Meet Our Makers An Interview with Beekeeper Shyanne
Q. As a beekeeper at Tahi, how would you describe the connection between the bees, the land, and the wider ecosystem here?
A. At Tahi, bees aren’t just pollinators, they’re part of a living system that we’ve spent two decades rebuilding from the ground up. This land used to be stripped bare. Now, thanks to our regeneration efforts, it’s a functioning ecosystem again.
The bees are critical to that. They move through it all, pollinating, connecting the dots. We don’t treat them like a commodity. We manage the hives in a way that respects the natural rhythms of the environment. We don’t use pollen traps or collect venom. We leave them with their own honey through winter, because that’s what they’re meant to eat. It’s slower, but smarter. You get healthier bees, and better honey. The kind that actually reflects the land it comes from.

“It’s not about abstract ideas like “doing good,” it’s about results you can see in the soil, in the birdlife, in the health of the hives.”
Q. Tahi isn’t just about honey, it’s about restoring biodiversity and giving back to the land. How does that mission influence the way you work, and why does it matter?
A. That mission is the whole point. At Tahi, everything is driven by the idea that land and business should work in sync -not at odds. We’re not trying to squeeze the most out of the land. We’re putting more back in.
That shows up in how we plan our hive placements, how we work around native flowering cycles, and how we avoid stressing the system, because it’s not just about the bees, it’s about the whole landscape functioning well.It means the work feels real. Tangible. It’s not about abstract ideas like “doing good,” it’s about results you can see in the soil, in the birdlife, in the health of the hives.
Q.You also run Tahi’s Bee Friends programme, which brings beekeeping into schools, why is that work so important to you?
A. Most kids today don't really have much contact with the natural world. Bee Friends changes that. We get them outside, suited up, standing next to a working hive, asking real questions. It changes everything.You can see the shift happen, kids go from scared to genuinely fascinated. They start to understand how something as small as a bee plays a massive role in our food systems and the health of the planet. We’re not just teaching them about bees, we’re giving them a reason to care.

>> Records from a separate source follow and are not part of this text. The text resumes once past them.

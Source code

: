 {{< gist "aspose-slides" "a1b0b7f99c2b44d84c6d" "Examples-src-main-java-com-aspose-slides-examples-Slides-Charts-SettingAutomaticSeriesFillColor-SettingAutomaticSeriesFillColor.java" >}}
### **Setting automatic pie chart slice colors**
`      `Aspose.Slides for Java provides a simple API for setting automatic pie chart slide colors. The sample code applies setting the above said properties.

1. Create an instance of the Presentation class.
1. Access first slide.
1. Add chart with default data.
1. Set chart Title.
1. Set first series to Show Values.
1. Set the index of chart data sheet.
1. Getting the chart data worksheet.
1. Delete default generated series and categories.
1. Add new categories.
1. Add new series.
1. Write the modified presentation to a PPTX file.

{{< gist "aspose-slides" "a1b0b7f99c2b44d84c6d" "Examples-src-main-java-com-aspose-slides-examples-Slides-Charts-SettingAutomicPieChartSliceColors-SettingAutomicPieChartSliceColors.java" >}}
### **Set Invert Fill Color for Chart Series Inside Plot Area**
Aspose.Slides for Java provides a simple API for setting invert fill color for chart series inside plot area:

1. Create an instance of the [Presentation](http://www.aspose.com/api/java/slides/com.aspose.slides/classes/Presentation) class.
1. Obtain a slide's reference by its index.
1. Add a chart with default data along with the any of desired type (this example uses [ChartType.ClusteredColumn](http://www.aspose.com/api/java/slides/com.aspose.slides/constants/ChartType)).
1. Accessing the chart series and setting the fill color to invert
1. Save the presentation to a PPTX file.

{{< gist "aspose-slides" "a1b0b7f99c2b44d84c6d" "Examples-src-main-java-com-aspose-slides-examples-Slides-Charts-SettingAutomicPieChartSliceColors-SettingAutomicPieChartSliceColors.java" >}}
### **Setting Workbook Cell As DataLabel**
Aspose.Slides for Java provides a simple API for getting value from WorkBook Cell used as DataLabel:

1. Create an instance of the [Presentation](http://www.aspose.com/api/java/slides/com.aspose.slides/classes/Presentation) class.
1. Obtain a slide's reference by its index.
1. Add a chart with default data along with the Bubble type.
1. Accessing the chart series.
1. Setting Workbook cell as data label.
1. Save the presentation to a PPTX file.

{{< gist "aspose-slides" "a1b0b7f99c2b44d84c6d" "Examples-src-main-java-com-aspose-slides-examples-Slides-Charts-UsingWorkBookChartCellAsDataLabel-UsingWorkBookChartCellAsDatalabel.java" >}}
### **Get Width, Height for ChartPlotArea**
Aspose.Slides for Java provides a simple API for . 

Bee Friends is about building that understanding early, and making it exciting-not preachy.

“A place where the bees are left to do what they’re supposed to do: forage in diverse landscapes”
Q. From your perspective, what makes Tahi honey truly special—and how does the way we care for our bees show up in every jar?
A.There’s a lot of honey out there, but not much like this. Tahi honey is made in a place where the bees are left to do what they’re supposed to do: forage in diverse landscapes full of native mānuka, kānuka, pōhutukawa and more. That variety shows up in the honey. It’s layered, strong, and has real character.
But what really sets it apart is how we operate. We don’t strip the hives clean. We don’t shortcut the process. We don’t interfere unless we have to. No pollen traps, no venom harvesting, no artificial feeding. Just bees, doing their job, in an environment that’s been rebuilt to support them.